Dr. John Elliott, a respected black pastor and Bowman native, is minister to three rural United Methodist Churches, including the oldest black church in the area, Shady Grove UMC. He also leads the local Ministerial Alliance, and his Shady Grove United Methodist Church, whose graveyard holds headstones from slavery days, was chosen as the official recipient of The Duke Endowment funds for the LO/UD PRC.
“Dr. Elliott has been a stabilizing influence in the area for a long time,” Matthews said, and he was selected to chair the LO/UD Board.
As a legislator, Matthews had fought for years to pull his district out of poverty. He helped Bowman’s school district merge with a wealthier one and build an attractive new school for kindergarten through 12 th grade. He garnered state money for a new industrial park that bears his name. As a member of a state council on economic competitiveness, he has created a commission to find ways to alleviate the persistent poverty of the Interstate 95 corridor.
“People aren’t learning the skills they need to get decent jobs in today’s economy,” Matthews said. “That has created a stagnant attitude. Even though people want better things, they’re not willing to make the sacrifices up front, or understand that connection ...This state isn’t going anywhere until this corridor is developed.”
Matthews has deep roots in Bowman. He was born here on his parents’ farm. His father was a Methodist pastor as well as a farmer – and he ran a barbershop, a soda shop and one of the two black theaters in the county. His mother was a schoolteacher.

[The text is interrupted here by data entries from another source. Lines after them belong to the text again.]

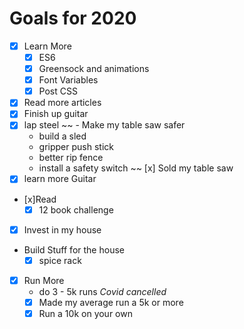 # Goals for 2020
- [x] Learn More  
  - [x] ES6
  - [x] Greensock and animations
  - [x] Font Variables
  - [x] Post CSS
- [x] Read more articles
- [x] Finish up guitar
- [x] lap steel
~~ - Make my table saw safer
  - build a sled
  - gripper push stick
  - better rip fence
  - install a safety switch ~~
  [x] Sold my table saw
- [x] learn more Guitar
- [x]Read  
  - [x] 12 book challenge  
- [x] Invest in my house
- Build Stuff for the house
  - [x] spice rack
- [x] Run More
  - do 3 - 5k runs *Covid cancelled*
  - [x] Made my average run a 5k or more
  - [x] Run a 10k on your own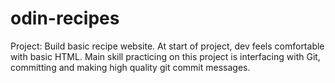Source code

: # odin-recipes
Project: Build basic recipe website. At start of project, dev feels comfortable with basic HTML. Main skill practicing on this project is interfacing with Git, committing and making high quality git commit messages. 
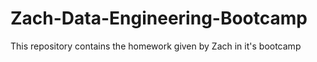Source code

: # Zach-Data-Engineering-Bootcamp
This repository contains the homework given by Zach in it's bootcamp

She earned far less than the white teachers did, Matthews recalled, and she had to let her students out to work in the fields for six months a year. “She used to teach her classes out of old books stamped ‘For Colored Only,’” he said.

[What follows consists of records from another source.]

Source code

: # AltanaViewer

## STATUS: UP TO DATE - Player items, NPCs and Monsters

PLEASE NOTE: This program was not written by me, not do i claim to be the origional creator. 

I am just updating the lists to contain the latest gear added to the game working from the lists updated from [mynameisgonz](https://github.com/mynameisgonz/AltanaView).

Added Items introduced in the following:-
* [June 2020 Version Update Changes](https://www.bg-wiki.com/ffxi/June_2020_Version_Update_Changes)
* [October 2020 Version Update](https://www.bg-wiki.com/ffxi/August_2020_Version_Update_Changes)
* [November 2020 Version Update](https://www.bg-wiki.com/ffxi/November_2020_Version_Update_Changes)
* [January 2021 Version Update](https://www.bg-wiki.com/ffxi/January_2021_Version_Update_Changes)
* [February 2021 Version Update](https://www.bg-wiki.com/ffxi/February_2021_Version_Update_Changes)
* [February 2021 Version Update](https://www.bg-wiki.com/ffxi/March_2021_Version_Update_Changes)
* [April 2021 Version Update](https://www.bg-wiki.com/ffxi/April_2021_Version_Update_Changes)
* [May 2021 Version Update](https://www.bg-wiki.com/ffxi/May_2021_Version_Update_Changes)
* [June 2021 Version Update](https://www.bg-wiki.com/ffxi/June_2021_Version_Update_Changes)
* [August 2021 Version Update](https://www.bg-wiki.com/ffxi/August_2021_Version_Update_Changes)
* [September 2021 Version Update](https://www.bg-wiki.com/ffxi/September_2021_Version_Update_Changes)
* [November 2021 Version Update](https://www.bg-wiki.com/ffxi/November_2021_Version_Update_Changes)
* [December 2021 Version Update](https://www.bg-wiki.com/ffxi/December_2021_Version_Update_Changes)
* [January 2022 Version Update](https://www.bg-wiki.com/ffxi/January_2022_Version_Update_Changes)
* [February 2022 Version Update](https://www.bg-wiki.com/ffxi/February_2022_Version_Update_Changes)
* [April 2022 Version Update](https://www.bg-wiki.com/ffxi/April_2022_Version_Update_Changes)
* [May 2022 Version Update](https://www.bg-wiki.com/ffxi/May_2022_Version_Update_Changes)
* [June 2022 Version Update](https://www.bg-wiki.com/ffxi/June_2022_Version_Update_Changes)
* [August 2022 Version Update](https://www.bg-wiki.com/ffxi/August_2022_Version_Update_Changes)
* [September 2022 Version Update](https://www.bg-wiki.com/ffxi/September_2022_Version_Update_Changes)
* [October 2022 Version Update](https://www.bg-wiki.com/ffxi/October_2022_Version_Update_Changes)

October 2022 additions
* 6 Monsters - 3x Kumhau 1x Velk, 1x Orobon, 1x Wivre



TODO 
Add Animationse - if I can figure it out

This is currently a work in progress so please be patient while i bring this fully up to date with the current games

Both his parents had college degrees, and they made sure their six children earned theirs too. In turn, Matthews and his siblings sent all their children to college. But many of his cousins didn’t. His family is a living example of how a university degree creates a better future.
“That’s why I’m so passionate about education,” Matthews said. “In this knowledge-based economy, if you’ve got an education, you’ve got a shot. If not, you’re out of the game.”
The PRC grant application targeted the poorest parts of Orangeburg County and Dorchester County – Lower Orangeburg and Upper Dorchester, or as it came to be known, LO/UD. The area is rural, largely African American, and suffers much higher unemployment than each county as a whole.
Once the LO/UD team won the grant, they formalized a board for the local PRC.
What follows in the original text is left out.